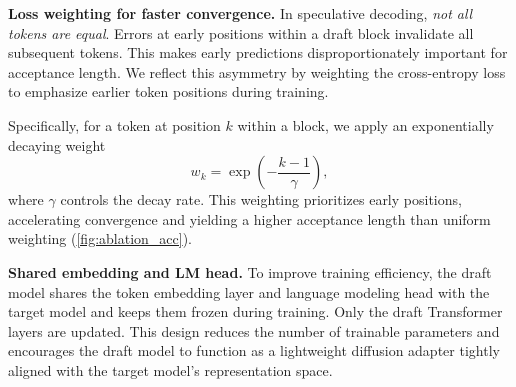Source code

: \textbf{Loss weighting for faster convergence.  } In speculative decoding, \textit{not all tokens are equal}. Errors at early positions within a draft block invalidate all subsequent tokens. This makes early predictions disproportionately important for acceptance length. We reflect this asymmetry by weighting the cross-entropy loss to emphasize earlier token positions during training.

Specifically, for a token at position $k$ within a block, we apply an exponentially decaying weight
\begin{equation}
\label{eq:loss-decay}
    w_k = \exp\!\left(-\frac{k-1}{\gamma}\right),
\end{equation}
where $\gamma$ controls the decay rate. This weighting prioritizes early positions, accelerating convergence and yielding a higher acceptance length than uniform weighting (\autoref{fig:ablation_acc}).

\textbf{Shared embedding and LM head.  } To improve training efficiency, the draft model shares the token embedding layer and language modeling head with the target model and keeps them frozen during training. Only the draft Transformer layers are updated. This design reduces the number of trainable parameters and encourages the draft model to function as a lightweight diffusion adapter tightly aligned with the target model's representation space.
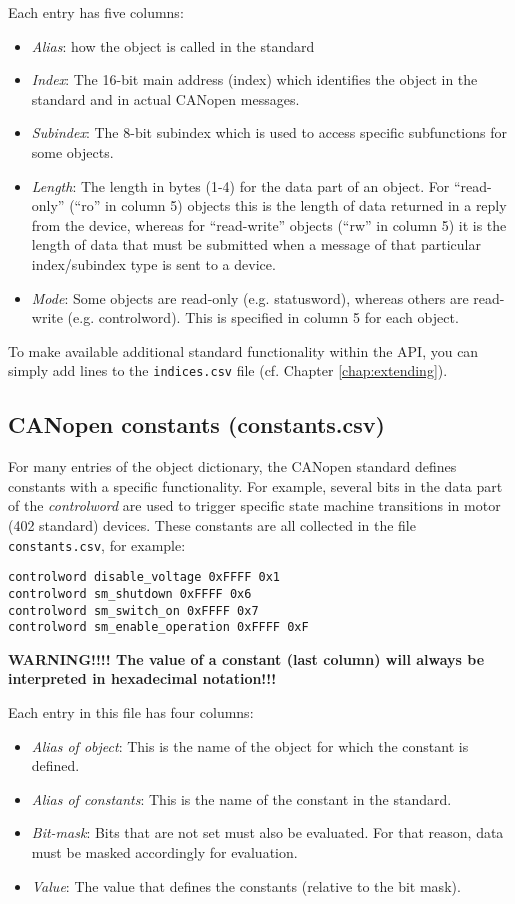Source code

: Each entry has five columns:
\begin{itemize}
\item {\em Alias}: how the object is called in the standard
\item {\em Index}: The 16-bit main address (index) which identifies the object in the standard and in actual CANopen messages.
\item {\em Subindex}: The 8-bit subindex which is used to access specific subfunctions for some objects.
\item {\em Length}: The length in bytes (1-4) for the data part of an object. For ``read-only'' (``ro'' in column 5) objects this is the length of data returned in a reply from the device, whereas for ``read-write'' objects (``rw'' in column 5) it is the length of data that must be submitted when a message of that particular index/subindex type is sent to a device.
\item {\em Mode}: Some objects are read-only (e.g. statusword), whereas others are read-write (e.g. controlword). This is specified in column 5 for each object.
\end{itemize}

To make available additional standard functionality within the API, you can simply add lines to the \texttt{indices.csv} file (cf. Chapter \ref{chap:extending}).

\subsection{CANopen constants (constants.csv)}
\label{sec:constants}

For many entries of the object dictionary, the CANopen standard defines constants with a specific functionality. For example, several bits in the data part of the {\em controlword} are used to trigger specific state machine transitions in motor (402 standard) devices. These constants are all collected in the file \texttt{constants.csv}, for example:
\begin{verbatim}
controlword disable_voltage 0xFFFF 0x1
controlword sm_shutdown 0xFFFF 0x6
controlword sm_switch_on 0xFFFF 0x7
controlword sm_enable_operation 0xFFFF 0xF
\end{verbatim}
{\bf WARNING!!!! The value of a constant (last column) will always be interpreted in hexadecimal notation!!!}

Each entry in this file has four columns:
\begin{itemize}
\item {\em Alias of object}: This is the name of the object for which the constant is defined.
\item {\em Alias of constants}: This is the name of the constant in the standard.
\item {\em Bit-mask}: Bits that are not set must also be evaluated. For that reason, data must be masked accordingly for evaluation.
\item {\em Value}: The value that defines the constants (relative to the bit mask).
\end{itemize}

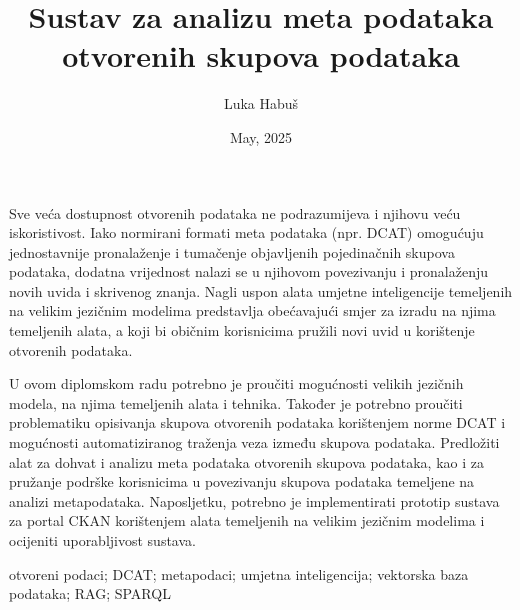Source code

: \documentclass[diplomskirad]{fer}
\title{Sustav za analizu meta podataka otvorenih skupova podataka}
\author{Luka Habuš}
\date{May, 2025}
\begin{document}
\maketitle



\begin{zahvale}
\end{zahvale}

\mainmatter

\tableofcontents











\begin{sazetak}
Sve veća dostupnost otvorenih podataka ne podrazumijeva i njihovu veću iskoristivost. Iako normirani formati meta podataka (npr. DCAT) omogućuju jednostavnije pronalaženje i tumačenje objavljenih pojedinačnih skupova podataka, dodatna vrijednost nalazi se u njihovom povezivanju i pronalaženju novih uvida i skrivenog znanja. Nagli uspon alata umjetne inteligencije temeljenih na velikim jezičnim modelima predstavlja obećavajući smjer za izradu na njima temeljenih alata, a koji bi običnim korisnicima pružili novi uvid u korištenje otvorenih podataka.

U ovom diplomskom radu potrebno je proučiti mogućnosti velikih jezičnih modela, na njima temeljenih alata i tehnika. Također je potrebno proučiti problematiku opisivanja skupova otvorenih podataka korištenjem norme DCAT i mogućnosti automatiziranog traženja veza između skupova podataka. Predložiti alat za dohvat i analizu meta podataka otvorenih skupova podataka, kao i za pružanje podrške korisnicima u povezivanju skupova podataka temeljene na analizi metapodataka. Naposljetku, potrebno je implementirati prototip sustava za portal CKAN korištenjem alata temeljenih na velikim jezičnim modelima i ocijeniti uporabljivost sustava.
\end{sazetak}

\begin{kljucnerijeci}
    otvoreni podaci; DCAT; metapodaci; umjetna inteligencija; vektorska baza podataka; RAG; SPARQL
\end{kljucnerijeci}
\end{document}
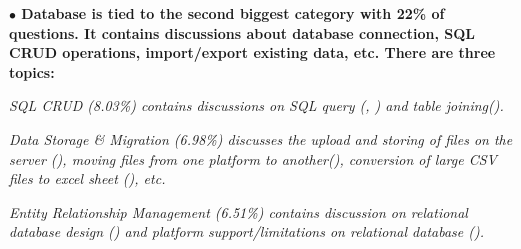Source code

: 

\nd\bf{$\bullet$ Database} is tied to the second biggest category with 22\% of questions. It contains discussions about database connection, SQL CRUD
operations, import/export existing data, etc. There are three topics:
\begin{inparaenum}[(1)] \item \it{SQL CRUD (8.03\%)} contains discussions on SQL
query (, ) and table joining().
\item \it{Data Storage \& Migration (6.98\%)} discusses the upload
and storing of files on the server (), moving files from one platform
to another(), conversion of large CSV files to excel sheet
(), etc.
\item \it{Entity Relationship Management (6.51\%)} contains discussion on
relational database design  () and platform support/limitations
on relational database ().
\end{inparaenum} 

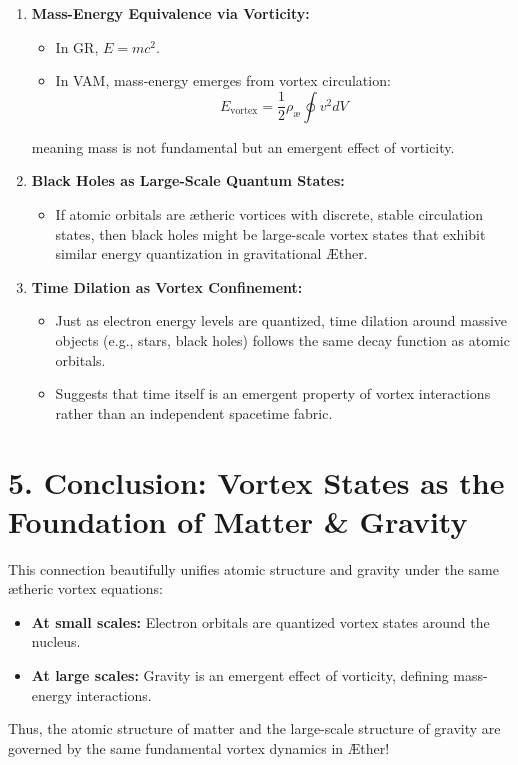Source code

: \begin{enumerate}
    \item \textbf{Mass-Energy Equivalence via Vorticity:}
    \begin{itemize}
        \item In GR, \(E = mc^2\).
    \item In VAM, mass-energy emerges from vortex circulation:
        \[
        E_{\text{vortex}} = \frac{1}{2} \rho_\text{\ae} \oint v^2 dV
        \]
    \end{itemize}
    meaning mass is not fundamental but an emergent effect of vorticity.
    \item \textbf{Black Holes as Large-Scale Quantum States:}
    \begin{itemize}
    \item If atomic orbitals are ætheric vortices with discrete, stable circulation states, then black holes might be large-scale vortex states that exhibit similar energy quantization in gravitational Æther.
    \end{itemize}
    \item \textbf{Time Dilation as Vortex Confinement:}
    \begin{itemize}
    \item Just as electron energy levels are quantized, time dilation around massive objects (e.g., stars, black holes) follows the same decay function as atomic orbitals.
    \item Suggests that time itself is an emergent property of vortex interactions rather than an independent spacetime fabric.
    \end{itemize}
\end{enumerate}

\section*{5. Conclusion: Vortex States as the Foundation of Matter \& Gravity}

This connection beautifully unifies atomic structure and gravity under the same ætheric vortex equations:

\begin{itemize}
    \item \textbf{At small scales:} Electron orbitals are quantized vortex states around the nucleus.
    \item \textbf{At large scales:} Gravity is an emergent effect of vorticity, defining mass-energy interactions.
\end{itemize}

Thus, the atomic structure of matter and the large-scale structure of gravity are governed by the same fundamental vortex dynamics in Æther! 🚀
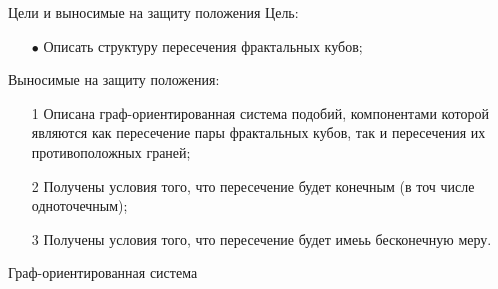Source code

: \documentclass[aspectratio=1610, 10pt, notheorems]{beamer}
\newtheorem{definition}  {Определение}
\begin{document}
\begin{frame}{Цели и выносимые на защиту положения}
Цель:
\begin{enumerate}
\item[$\bullet$] Описать структуру пересечения фрактальных кубов;
\end{enumerate}

\hfill

Выносимые на защиту положения:
\begin{enumerate}
\item[1] Описана граф-ориентированная система подобий, компонентами которой являются как пересечение пары фрактальных кубов, так и пересечения их противоположных граней;
\item[2] Получены условия того, что пересечение будет конечным (в точ числе одноточечным);
\item[3] Получены условия того, что пересечение будет имеьь бесконечную меру.
\end{enumerate}
\end{frame}


\begin{frame}{Граф-ориентированная система}
\end{frame}
\end{document}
◆ ◆ ◆
> _ACTIVITY_
Reproduce all of the data exactly; the pictures do not belong in the copy.

> _SOLUTION TO THIS PROBLEM_
Source code

: \textbf{Loss weighting for faster convergence.  } In speculative decoding, \textit{not all tokens are equal}. Errors at early positions within a draft block invalidate all subsequent tokens. This makes early predictions disproportionately important for acceptance length. We reflect this asymmetry by weighting the cross-entropy loss to emphasize earlier token positions during training.

Specifically, for a token at position $k$ within a block, we apply an exponentially decaying weight
\begin{equation}
\label{eq:loss-decay}
    w_k = \exp\!\left(-\frac{k-1}{\gamma}\right),
\end{equation}
where $\gamma$ controls the decay rate. This weighting prioritizes early positions, accelerating convergence and yielding a higher acceptance length than uniform weighting (\autoref{fig:ablation_acc}).

\textbf{Shared embedding and LM head.  } To improve training efficiency, the draft model shares the token embedding layer and language modeling head with the target model and keeps them frozen during training. Only the draft Transformer layers are updated. This design reduces the number of trainable parameters and encourages the draft model to function as a lightweight diffusion adapter tightly aligned with the target model's representation space.
Source code

: Each entry has five columns:
\begin{itemize}
\item {\em Alias}: how the object is called in the standard
\item {\em Index}: The 16-bit main address (index) which identifies the object in the standard and in actual CANopen messages.
\item {\em Subindex}: The 8-bit subindex which is used to access specific subfunctions for some objects.
\item {\em Length}: The length in bytes (1-4) for the data part of an object. For ``read-only'' (``ro'' in column 5) objects this is the length of data returned in a reply from the device, whereas for ``read-write'' objects (``rw'' in column 5) it is the length of data that must be submitted when a message of that particular index/subindex type is sent to a device.
\item {\em Mode}: Some objects are read-only (e.g. statusword), whereas others are read-write (e.g. controlword). This is specified in column 5 for each object.
\end{itemize}

To make available additional standard functionality within the API, you can simply add lines to the \texttt{indices.csv} file (cf. Chapter \ref{chap:extending}).

\subsection{CANopen constants (constants.csv)}
\label{sec:constants}

For many entries of the object dictionary, the CANopen standard defines constants with a specific functionality. For example, several bits in the data part of the {\em controlword} are used to trigger specific state machine transitions in motor (402 standard) devices. These constants are all collected in the file \texttt{constants.csv}, for example:
\begin{verbatim}
controlword disable_voltage 0xFFFF 0x1
controlword sm_shutdown 0xFFFF 0x6
controlword sm_switch_on 0xFFFF 0x7
controlword sm_enable_operation 0xFFFF 0xF
\end{verbatim}
{\bf WARNING!!!! The value of a constant (last column) will always be interpreted in hexadecimal notation!!!}

Each entry in this file has four columns:
\begin{itemize}
\item {\em Alias of object}: This is the name of the object for which the constant is defined.
\item {\em Alias of constants}: This is the name of the constant in the standard.
\item {\em Bit-mask}: Bits that are not set must also be evaluated. For that reason, data must be masked accordingly for evaluation.
\item {\em Value}: The value that defines the constants (relative to the bit mask).
\end{itemize}

Source code

: \documentclass[diplomskirad]{fer}
\title{Sustav za analizu meta podataka otvorenih skupova podataka}
\author{Luka Habuš}
\date{May, 2025}
\begin{document}
\maketitle



\begin{zahvale}
\end{zahvale}

\mainmatter

\tableofcontents











\begin{sazetak}
Sve veća dostupnost otvorenih podataka ne podrazumijeva i njihovu veću iskoristivost. Iako normirani formati meta podataka (npr. DCAT) omogućuju jednostavnije pronalaženje i tumačenje objavljenih pojedinačnih skupova podataka, dodatna vrijednost nalazi se u njihovom povezivanju i pronalaženju novih uvida i skrivenog znanja. Nagli uspon alata umjetne inteligencije temeljenih na velikim jezičnim modelima predstavlja obećavajući smjer za izradu na njima temeljenih alata, a koji bi običnim korisnicima pružili novi uvid u korištenje otvorenih podataka.

U ovom diplomskom radu potrebno je proučiti mogućnosti velikih jezičnih modela, na njima temeljenih alata i tehnika. Također je potrebno proučiti problematiku opisivanja skupova otvorenih podataka korištenjem norme DCAT i mogućnosti automatiziranog traženja veza između skupova podataka. Predložiti alat za dohvat i analizu meta podataka otvorenih skupova podataka, kao i za pružanje podrške korisnicima u povezivanju skupova podataka temeljene na analizi metapodataka. Naposljetku, potrebno je implementirati prototip sustava za portal CKAN korištenjem alata temeljenih na velikim jezičnim modelima i ocijeniti uporabljivost sustava.
\end{sazetak}

\begin{kljucnerijeci}
    otvoreni podaci; DCAT; metapodaci; umjetna inteligencija; vektorska baza podataka; RAG; SPARQL
\end{kljucnerijeci}
\end{document}
Source code

: 

\nd\bf{$\bullet$ Database} is tied to the second biggest category with 22\% of questions. It contains discussions about database connection, SQL CRUD
operations, import/export existing data, etc. There are three topics:
\begin{inparaenum}[(1)] \item \it{SQL CRUD (8.03\%)} contains discussions on SQL
query (, ) and table joining().
\item \it{Data Storage \& Migration (6.98\%)} discusses the upload
and storing of files on the server (), moving files from one platform
to another(), conversion of large CSV files to excel sheet
(), etc.
\item \it{Entity Relationship Management (6.51\%)} contains discussion on
relational database design  () and platform support/limitations
on relational database ().
\end{inparaenum} 

Source code

: \begin{enumerate}
    \item \textbf{Mass-Energy Equivalence via Vorticity:}
    \begin{itemize}
        \item In GR, \(E = mc^2\).
    \item In VAM, mass-energy emerges from vortex circulation:
        \[
        E_{\text{vortex}} = \frac{1}{2} \rho_\text{\ae} \oint v^2 dV
        \]
    \end{itemize}
    meaning mass is not fundamental but an emergent effect of vorticity.
    \item \textbf{Black Holes as Large-Scale Quantum States:}
    \begin{itemize}
    \item If atomic orbitals are ætheric vortices with discrete, stable circulation states, then black holes might be large-scale vortex states that exhibit similar energy quantization in gravitational Æther.
    \end{itemize}
    \item \textbf{Time Dilation as Vortex Confinement:}
    \begin{itemize}
    \item Just as electron energy levels are quantized, time dilation around massive objects (e.g., stars, black holes) follows the same decay function as atomic orbitals.
    \item Suggests that time itself is an emergent property of vortex interactions rather than an independent spacetime fabric.
    \end{itemize}
\end{enumerate}

\section*{5. Conclusion: Vortex States as the Foundation of Matter \& Gravity}

This connection beautifully unifies atomic structure and gravity under the same ætheric vortex equations:

\begin{itemize}
    \item \textbf{At small scales:} Electron orbitals are quantized vortex states around the nucleus.
    \item \textbf{At large scales:} Gravity is an emergent effect of vorticity, defining mass-energy interactions.
\end{itemize}

Thus, the atomic structure of matter and the large-scale structure of gravity are governed by the same fundamental vortex dynamics in Æther! 🚀
Source code

: \documentclass[aspectratio=1610, 10pt, notheorems]{beamer}
\newtheorem{definition}  {Определение}
\begin{document}
\begin{frame}{Цели и выносимые на защиту положения}
Цель:
\begin{enumerate}
\item[$\bullet$] Описать структуру пересечения фрактальных кубов;
\end{enumerate}

\hfill

Выносимые на защиту положения:
\begin{enumerate}
\item[1] Описана граф-ориентированная система подобий, компонентами которой являются как пересечение пары фрактальных кубов, так и пересечения их противоположных граней;
\item[2] Получены условия того, что пересечение будет конечным (в точ числе одноточечным);
\item[3] Получены условия того, что пересечение будет имеьь бесконечную меру.
\end{enumerate}
\end{frame}


\begin{frame}{Граф-ориентированная система}
\end{frame}
\end{document}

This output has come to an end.